Perhaps the greatest reward from doing Star Wars has been the conventions and the fans I’ve met at them. They are some of the nicest, if strangest, people I have had the pleasure to meet. As for signing the photos, hey, it’s not exactly hard, is it? Mind you, the joined up writing was a little tricky to master at first……
Looking back at A New Hope and the whole Star Wars phenomena you have experienced: what are your thoughts and feelings?
The feelings are of satisfaction. That a film made thirty odd years ago can still work for an audience like this one does is quite remarkable, perhaps unprecedented. Of course it’s terrifying to watch yourself at more than half your current age, when you had hair on your head and your bones didn’t creak when you moved. That part is pretty weird.
In the 80’s you were in the highly acclaimed movie (and a personal favourite of mine) Witness, that also starred Harrison Ford. What do you remember of the making of this movie?
Along with Atlantic City, Witness is the most memorable film I’ve been part of . I could write a book on it’s development and filming from being buried alive in corn to long bucolic summer evenings in the Pennsylvania countryside watching Amish buggies roll past. Witness was like a dream, Peter Weir perhaps the finest director I’ve had the pleasure to learn from. A truly remarkable life experience.
Other well known and popular movies you were in are Hellboy, Force Ten from Navarone, Superman II and Stanley Kubrick’s Eyes Wide Shut. Which movie or part are you most proud of?
It’s not the movies as much as the directors I’ve been fortunate to work with. Peter Weir on Witness, Louis Malle on Atlantic City, Guillermo Del Torro on Hellboy, Michael Apted on Enigma, Norman Jewison on Rollerball, Stanley Kubrick on Eyes Wide Shut, Costa Gavras on Amen and many others. The satisfaction of doing a film that works, no matter how big a hit it becomes is it’s own reward.
Looking at the future: what are your upcoming projects and what would be your dream project?

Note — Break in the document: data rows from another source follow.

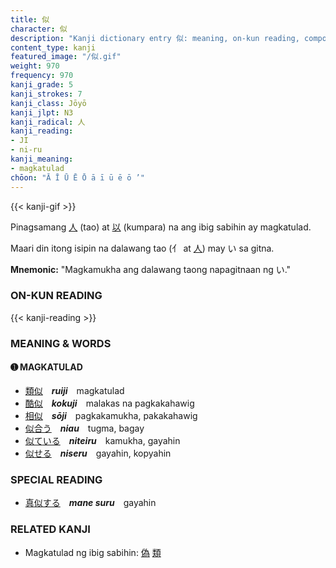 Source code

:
 ```yaml
---
title: 似
character: 似
description: "Kanji dictionary entry 似: meaning, on-kun reading, compounds, origin, related kanji"
content_type: kanji
featured_image: "/似.gif"
weight: 970
frequency: 970
kanji_grade: 5
kanji_strokes: 7
kanji_class: Jōyō
kanji_jlpt: N3
kanji_radical: 人
kanji_reading: 
- JI
- ni-ru
kanji_meaning:
- magkatulad
chōon: "Ā Ī Ū Ē Ō ā ī ū ē ō ’"
---
```

[//]: # (Don't edit the line below. Kanji animated GIF code is automatically generated.)
{{< kanji-gif >}}

[//]: # (Edit below this line.)

Pinagsamang [人](../人) (tao) at [以](../以) (kumpara) na ang ibig sabihin ay magkatulad.

Maari din itong isipin na dalawang tao (亻 at [人](../人)) may い sa gitna.
 
**Mnemonic:** "Magkamukha ang dalawang taong napagitnaan ng い."

### ON-KUN READING

[//]: # (Don't edit the line below. ON-KUN READING code is automatically generated.)
{{< kanji-reading >}}

### MEANING & WORDS

#### ➊ **MAGKATULAD**
  - [類](../類)[似](../似)　***ruiji***　magkatulad
  - [酷](../酷)[似](../似)　***kokuji***　malakas na pagkakahawig
  - [相](../相)[似](../似)　***sōji***　pagkakamukha, pakakahawig
  - [似](../似)[合う](../合)　***niau***　tugma, bagay
  - [似て](../似)[いる](../../nihongo/いる)　***niteiru***　kamukha, gayahin
  - [似せる](../似)　***niseru***　gayahin, kopyahin

### SPECIAL READING
  - [真](../真)[似](../似)[する](../../nihongo/する)　***mane suru***　gayahin

### RELATED KANJI
- Magkatulad ng ibig sabihin: [偽](../偽) [類](../類)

My next project will be the one someone pays me cash money to do. I’m a hired gun, I need to work in order to live, to pay the bills and buy wine. My dream project is one suffused with imagination and creative verve. I love taking risks with my work which is why I do crazy short films every now and then. No money but risky and fun to do. With pictures you never know what is going to work and what isn’t.
Is there anything you want to say to the readers? Here is your chance!
I doubt there are any words of wisdom or intelligence I can pass on to Star Wars fans other than ‘beware the Dark Side’. Go well my friends.